▸ Required action: Every entry, from first to last, is to be retyped without any alteration.

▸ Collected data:
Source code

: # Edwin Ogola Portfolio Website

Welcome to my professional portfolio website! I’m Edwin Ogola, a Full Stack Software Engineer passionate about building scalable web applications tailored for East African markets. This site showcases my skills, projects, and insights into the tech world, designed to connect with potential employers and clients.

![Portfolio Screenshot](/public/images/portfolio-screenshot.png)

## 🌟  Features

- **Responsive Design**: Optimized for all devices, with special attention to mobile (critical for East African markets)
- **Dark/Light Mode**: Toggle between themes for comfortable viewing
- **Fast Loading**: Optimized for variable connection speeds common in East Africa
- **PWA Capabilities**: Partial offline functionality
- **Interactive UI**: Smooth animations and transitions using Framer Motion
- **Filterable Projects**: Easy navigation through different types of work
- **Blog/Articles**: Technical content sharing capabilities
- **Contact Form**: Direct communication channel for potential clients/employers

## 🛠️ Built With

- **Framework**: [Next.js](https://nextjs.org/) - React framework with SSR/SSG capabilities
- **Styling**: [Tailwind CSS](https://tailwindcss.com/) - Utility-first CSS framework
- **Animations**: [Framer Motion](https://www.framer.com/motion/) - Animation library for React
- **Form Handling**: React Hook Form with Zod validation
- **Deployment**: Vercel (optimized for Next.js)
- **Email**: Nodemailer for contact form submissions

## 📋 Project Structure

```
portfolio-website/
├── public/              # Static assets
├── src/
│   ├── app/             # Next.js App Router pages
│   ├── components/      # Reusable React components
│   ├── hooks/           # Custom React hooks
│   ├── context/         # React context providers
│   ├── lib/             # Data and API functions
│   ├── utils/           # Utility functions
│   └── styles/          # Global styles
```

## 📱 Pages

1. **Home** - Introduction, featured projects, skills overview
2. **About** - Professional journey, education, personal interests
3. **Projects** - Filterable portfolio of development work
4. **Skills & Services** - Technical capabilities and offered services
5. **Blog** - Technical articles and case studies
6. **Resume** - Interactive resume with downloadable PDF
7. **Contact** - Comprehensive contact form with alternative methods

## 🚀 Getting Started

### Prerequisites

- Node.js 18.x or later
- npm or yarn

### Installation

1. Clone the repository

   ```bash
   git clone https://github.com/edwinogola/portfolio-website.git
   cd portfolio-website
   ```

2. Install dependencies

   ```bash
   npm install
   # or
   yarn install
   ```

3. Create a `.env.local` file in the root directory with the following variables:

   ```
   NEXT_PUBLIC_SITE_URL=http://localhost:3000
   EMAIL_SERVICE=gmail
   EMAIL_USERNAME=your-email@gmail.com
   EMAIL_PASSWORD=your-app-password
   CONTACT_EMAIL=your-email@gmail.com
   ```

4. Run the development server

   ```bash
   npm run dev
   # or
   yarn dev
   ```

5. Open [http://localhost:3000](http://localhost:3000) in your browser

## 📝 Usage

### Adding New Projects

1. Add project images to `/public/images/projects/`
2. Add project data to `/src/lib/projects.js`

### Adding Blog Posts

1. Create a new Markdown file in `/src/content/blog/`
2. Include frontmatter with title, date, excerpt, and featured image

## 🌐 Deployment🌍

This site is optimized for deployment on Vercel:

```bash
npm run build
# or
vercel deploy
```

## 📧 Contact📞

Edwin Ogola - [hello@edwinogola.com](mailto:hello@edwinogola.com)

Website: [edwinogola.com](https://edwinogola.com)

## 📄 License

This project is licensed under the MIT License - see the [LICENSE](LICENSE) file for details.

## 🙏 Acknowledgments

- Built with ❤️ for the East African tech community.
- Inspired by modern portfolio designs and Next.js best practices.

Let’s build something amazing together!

▸ Result of the exercise:
Source code

: # Edwin Ogola Portfolio Website

Welcome to my professional portfolio website! I’m Edwin Ogola, a Full Stack Software Engineer passionate about building scalable web applications tailored for East African markets. This site showcases my skills, projects, and insights into the tech world, designed to connect with potential employers and clients.

![Portfolio Screenshot](/public/images/portfolio-screenshot.png)

## 🌟  Features

- **Responsive Design**: Optimized for all devices, with special attention to mobile (critical for East African markets)
- **Dark/Light Mode**: Toggle between themes for comfortable viewing
- **Fast Loading**: Optimized for variable connection speeds common in East Africa
- **PWA Capabilities**: Partial offline functionality
- **Interactive UI**: Smooth animations and transitions using Framer Motion
- **Filterable Projects**: Easy navigation through different types of work
- **Blog/Articles**: Technical content sharing capabilities
- **Contact Form**: Direct communication channel for potential clients/employers

## 🛠️ Built With

- **Framework**: [Next.js](https://nextjs.org/) - React framework with SSR/SSG capabilities
- **Styling**: [Tailwind CSS](https://tailwindcss.com/) - Utility-first CSS framework
- **Animations**: [Framer Motion](https://www.framer.com/motion/) - Animation library for React
- **Form Handling**: React Hook Form with Zod validation
- **Deployment**: Vercel (optimized for Next.js)
- **Email**: Nodemailer for contact form submissions

## 📋 Project Structure

```
portfolio-website/
├── public/              # Static assets
├── src/
│   ├── app/             # Next.js App Router pages
│   ├── components/      # Reusable React components
│   ├── hooks/           # Custom React hooks
│   ├── context/         # React context providers
│   ├── lib/             # Data and API functions
│   ├── utils/           # Utility functions
│   └── styles/          # Global styles
```

## 📱 Pages

1. **Home** - Introduction, featured projects, skills overview
2. **About** - Professional journey, education, personal interests
3. **Projects** - Filterable portfolio of development work
4. **Skills & Services** - Technical capabilities and offered services
5. **Blog** - Technical articles and case studies
6. **Resume** - Interactive resume with downloadable PDF
7. **Contact** - Comprehensive contact form with alternative methods

## 🚀 Getting Started

### Prerequisites

- Node.js 18.x or later
- npm or yarn

### Installation

1. Clone the repository

   ```bash
   git clone https://github.com/edwinogola/portfolio-website.git
   cd portfolio-website
   ```

2. Install dependencies

   ```bash
   npm install
   # or
   yarn install
   ```

3. Create a `.env.local` file in the root directory with the following variables:

   ```
   NEXT_PUBLIC_SITE_URL=http://localhost:3000
   EMAIL_SERVICE=gmail
   EMAIL_USERNAME=your-email@gmail.com
   EMAIL_PASSWORD=your-app-password
   CONTACT_EMAIL=your-email@gmail.com
   ```

4. Run the development server

   ```bash
   npm run dev
   # or
   yarn dev
   ```

5. Open [http://localhost:3000](http://localhost:3000) in your browser

## 📝 Usage

### Adding New Projects

1. Add project images to `/public/images/projects/`
2. Add project data to `/src/lib/projects.js`

### Adding Blog Posts

1. Create a new Markdown file in `/src/content/blog/`
2. Include frontmatter with title, date, excerpt, and featured image

## 🌐 Deployment🌍

This site is optimized for deployment on Vercel:

```bash
npm run build
# or
vercel deploy
```

## 📧 Contact📞

Edwin Ogola - [hello@edwinogola.com](mailto:hello@edwinogola.com)

Website: [edwinogola.com](https://edwinogola.com)

## 📄 License

This project is licensed under the MIT License - see the [LICENSE](LICENSE) file for details.

## 🙏 Acknowledgments

- Built with ❤️ for the East African tech community.
- Inspired by modern portfolio designs and Next.js best practices.

Let’s build something amazing together!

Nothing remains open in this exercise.